[Items listed in a dataset]
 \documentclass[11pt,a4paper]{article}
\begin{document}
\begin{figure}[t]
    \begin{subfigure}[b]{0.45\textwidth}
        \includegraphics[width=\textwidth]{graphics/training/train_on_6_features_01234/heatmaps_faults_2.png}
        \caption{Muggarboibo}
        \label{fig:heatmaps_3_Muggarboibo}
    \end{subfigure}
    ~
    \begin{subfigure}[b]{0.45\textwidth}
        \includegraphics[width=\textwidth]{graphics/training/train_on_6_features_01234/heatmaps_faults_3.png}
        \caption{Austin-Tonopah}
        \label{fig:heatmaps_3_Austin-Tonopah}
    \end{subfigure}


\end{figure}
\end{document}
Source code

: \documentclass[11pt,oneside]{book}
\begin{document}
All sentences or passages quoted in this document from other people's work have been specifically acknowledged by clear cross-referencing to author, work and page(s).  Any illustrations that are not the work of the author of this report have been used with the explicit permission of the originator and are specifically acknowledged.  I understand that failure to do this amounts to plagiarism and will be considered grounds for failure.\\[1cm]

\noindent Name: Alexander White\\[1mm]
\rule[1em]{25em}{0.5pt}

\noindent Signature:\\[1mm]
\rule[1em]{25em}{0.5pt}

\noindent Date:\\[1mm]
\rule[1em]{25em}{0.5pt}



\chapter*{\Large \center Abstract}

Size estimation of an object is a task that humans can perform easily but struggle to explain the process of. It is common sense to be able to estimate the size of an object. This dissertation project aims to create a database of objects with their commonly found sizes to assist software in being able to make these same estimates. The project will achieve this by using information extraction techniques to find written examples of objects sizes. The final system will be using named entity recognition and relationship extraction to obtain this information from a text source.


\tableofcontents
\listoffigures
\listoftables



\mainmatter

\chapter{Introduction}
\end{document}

# TASK DETAILS
Go line by line through the records and copy those that contain the word "chapter".

# TASK RESPONSE
\chapter*{\Large \center Abstract}
\chapter{Introduction}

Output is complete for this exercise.